When I want to define my business logic, I\'m struggling finding the right way to do this, because I often both need a property AND a custom queryset to get the same info. I
Let this be the alternative way to archive what you want:
Since I usually add the prefetch_related every time I write a queryset. So when I face this problem, I will use Python to solve this problem.
I'm going to use Python to loop and count the data for me instead of doing it in SQL way.
class PickupTimeSlot(models.Model):
@property
def nb_bookings(self) -> int:
""" How many times this time slot is booked? """
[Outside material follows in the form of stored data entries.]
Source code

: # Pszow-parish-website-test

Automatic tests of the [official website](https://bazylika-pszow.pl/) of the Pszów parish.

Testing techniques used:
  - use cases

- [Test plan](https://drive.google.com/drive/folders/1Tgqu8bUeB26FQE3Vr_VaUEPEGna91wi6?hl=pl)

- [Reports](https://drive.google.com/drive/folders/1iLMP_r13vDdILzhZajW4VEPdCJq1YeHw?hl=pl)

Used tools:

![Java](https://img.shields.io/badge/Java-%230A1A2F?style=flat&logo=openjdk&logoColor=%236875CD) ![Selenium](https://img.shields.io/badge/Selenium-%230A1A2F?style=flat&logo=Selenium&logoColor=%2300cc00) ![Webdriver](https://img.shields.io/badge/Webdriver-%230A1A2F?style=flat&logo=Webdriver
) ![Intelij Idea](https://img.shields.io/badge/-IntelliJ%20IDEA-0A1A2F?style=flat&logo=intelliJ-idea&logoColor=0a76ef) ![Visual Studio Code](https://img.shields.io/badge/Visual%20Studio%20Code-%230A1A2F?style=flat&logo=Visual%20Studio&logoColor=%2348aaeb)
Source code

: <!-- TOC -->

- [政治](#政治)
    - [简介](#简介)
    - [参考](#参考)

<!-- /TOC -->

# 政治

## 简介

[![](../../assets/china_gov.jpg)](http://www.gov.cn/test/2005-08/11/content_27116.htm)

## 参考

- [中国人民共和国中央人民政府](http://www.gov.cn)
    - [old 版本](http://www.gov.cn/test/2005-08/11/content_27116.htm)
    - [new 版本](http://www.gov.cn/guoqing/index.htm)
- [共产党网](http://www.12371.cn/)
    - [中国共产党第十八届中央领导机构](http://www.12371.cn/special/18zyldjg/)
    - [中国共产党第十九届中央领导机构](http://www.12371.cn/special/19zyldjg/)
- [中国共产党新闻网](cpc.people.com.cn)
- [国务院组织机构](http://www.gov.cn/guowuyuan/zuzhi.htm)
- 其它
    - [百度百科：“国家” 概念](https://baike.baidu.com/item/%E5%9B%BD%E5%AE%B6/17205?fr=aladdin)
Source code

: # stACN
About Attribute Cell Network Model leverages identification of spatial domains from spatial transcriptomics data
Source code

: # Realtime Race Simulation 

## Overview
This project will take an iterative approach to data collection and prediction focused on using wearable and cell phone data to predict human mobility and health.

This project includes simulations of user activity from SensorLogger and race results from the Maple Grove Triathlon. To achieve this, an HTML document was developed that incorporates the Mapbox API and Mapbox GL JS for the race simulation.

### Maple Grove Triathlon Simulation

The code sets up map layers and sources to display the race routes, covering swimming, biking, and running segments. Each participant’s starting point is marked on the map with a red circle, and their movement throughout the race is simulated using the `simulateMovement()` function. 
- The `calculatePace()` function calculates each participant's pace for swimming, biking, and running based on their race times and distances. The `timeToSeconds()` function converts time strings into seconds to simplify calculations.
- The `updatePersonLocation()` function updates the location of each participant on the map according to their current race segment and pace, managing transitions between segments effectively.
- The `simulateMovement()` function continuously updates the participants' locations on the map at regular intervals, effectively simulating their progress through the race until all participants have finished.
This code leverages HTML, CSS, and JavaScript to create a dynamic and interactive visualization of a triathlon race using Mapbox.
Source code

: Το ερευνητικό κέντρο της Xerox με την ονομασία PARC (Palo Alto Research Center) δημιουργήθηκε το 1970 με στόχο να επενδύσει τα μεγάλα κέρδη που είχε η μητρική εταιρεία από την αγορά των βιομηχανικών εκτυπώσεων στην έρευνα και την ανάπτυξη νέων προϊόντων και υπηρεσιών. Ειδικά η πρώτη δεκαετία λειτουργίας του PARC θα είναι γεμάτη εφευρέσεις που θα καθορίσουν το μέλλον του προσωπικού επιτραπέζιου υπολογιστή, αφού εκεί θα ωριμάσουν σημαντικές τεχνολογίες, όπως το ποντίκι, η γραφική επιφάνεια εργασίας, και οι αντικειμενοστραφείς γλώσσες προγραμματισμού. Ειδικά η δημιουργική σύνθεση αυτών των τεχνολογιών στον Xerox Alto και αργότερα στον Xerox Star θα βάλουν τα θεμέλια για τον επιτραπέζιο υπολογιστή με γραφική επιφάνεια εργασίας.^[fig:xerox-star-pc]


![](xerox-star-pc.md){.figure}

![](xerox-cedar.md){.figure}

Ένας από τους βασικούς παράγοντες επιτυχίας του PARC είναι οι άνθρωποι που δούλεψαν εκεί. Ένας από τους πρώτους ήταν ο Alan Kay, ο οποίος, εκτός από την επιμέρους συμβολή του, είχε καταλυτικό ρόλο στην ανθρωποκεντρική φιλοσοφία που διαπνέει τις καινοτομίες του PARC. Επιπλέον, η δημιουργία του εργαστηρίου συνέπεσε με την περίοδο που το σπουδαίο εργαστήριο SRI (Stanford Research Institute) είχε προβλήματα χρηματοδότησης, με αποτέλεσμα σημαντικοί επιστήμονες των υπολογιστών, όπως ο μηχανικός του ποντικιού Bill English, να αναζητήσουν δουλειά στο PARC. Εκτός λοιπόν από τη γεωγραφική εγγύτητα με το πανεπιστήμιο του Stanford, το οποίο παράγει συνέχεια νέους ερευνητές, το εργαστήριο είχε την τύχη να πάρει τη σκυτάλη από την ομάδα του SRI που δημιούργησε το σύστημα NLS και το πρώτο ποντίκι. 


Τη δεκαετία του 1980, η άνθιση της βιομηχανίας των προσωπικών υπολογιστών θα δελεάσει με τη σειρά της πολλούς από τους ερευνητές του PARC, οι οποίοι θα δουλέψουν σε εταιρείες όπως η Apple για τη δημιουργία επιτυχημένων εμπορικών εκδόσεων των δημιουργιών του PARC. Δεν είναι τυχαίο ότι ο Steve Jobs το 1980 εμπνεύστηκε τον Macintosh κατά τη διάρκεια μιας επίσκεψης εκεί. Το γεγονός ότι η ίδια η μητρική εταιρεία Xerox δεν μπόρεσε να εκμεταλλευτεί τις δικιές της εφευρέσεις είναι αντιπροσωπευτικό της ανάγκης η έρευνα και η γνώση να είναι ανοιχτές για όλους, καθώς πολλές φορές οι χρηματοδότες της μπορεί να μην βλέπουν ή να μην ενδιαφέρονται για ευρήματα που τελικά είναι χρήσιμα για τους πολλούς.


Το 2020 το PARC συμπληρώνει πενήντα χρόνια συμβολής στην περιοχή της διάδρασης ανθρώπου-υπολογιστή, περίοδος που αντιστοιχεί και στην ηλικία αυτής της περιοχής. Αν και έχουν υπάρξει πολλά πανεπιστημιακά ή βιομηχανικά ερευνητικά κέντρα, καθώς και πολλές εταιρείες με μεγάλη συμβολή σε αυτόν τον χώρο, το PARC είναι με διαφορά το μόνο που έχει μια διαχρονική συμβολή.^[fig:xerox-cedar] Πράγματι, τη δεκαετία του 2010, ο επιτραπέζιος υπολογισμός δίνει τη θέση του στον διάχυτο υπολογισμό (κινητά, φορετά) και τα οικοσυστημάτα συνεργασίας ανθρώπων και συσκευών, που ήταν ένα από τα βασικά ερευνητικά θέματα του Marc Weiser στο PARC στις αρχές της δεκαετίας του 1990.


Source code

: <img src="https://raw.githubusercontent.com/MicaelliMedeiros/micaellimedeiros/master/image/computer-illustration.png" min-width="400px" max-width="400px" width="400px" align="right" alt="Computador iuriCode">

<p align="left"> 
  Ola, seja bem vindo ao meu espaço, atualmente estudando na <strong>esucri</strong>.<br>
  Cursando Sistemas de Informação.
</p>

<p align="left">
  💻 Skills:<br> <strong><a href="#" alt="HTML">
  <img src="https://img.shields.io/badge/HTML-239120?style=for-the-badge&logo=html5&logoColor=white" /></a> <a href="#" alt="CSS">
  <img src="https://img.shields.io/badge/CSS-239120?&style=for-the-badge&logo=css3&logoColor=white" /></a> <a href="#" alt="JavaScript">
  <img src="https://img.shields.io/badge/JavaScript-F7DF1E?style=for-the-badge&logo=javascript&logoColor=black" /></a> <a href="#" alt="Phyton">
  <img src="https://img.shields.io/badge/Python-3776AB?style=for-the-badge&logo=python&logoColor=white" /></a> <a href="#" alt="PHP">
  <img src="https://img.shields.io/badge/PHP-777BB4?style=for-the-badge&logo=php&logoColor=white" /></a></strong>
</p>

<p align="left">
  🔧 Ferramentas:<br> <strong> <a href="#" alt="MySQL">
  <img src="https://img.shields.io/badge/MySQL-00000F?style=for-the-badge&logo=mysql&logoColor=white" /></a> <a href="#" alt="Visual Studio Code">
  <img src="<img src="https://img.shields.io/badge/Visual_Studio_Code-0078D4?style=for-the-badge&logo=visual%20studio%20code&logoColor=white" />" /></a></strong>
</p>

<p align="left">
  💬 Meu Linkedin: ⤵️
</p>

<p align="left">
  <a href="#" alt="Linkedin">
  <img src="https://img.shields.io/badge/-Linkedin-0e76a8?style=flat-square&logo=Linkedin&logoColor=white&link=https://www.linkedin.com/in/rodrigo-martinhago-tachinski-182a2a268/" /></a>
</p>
orders = self.order_set.all() # this won't hit the database if you already did the prefetch_related
validated_orders = filter(lambda x: x.status == Order.VALIDATED, orders)
return len(validated_orders)
And most important thing, prefetch_related:
time_slots = PickupTimeSlot.objects.prefetch_related('order_set').all()
You may have a question that why I didn't prefetch_related with filtered queryset so Python doesn't need to filter again like:
time_slots = PickupTimeSlot.objects.prefetch_related(
Prefetch('order_set', queryset=Order.objects.filter(status=Order.VALIDATED))
).all()
The answer is there are sometimes that we also need the other information from orders as well. Doing the first way will not cost anything more if we're going to prefetch it anyway.
Hope this more or less helps you. Have a nice day!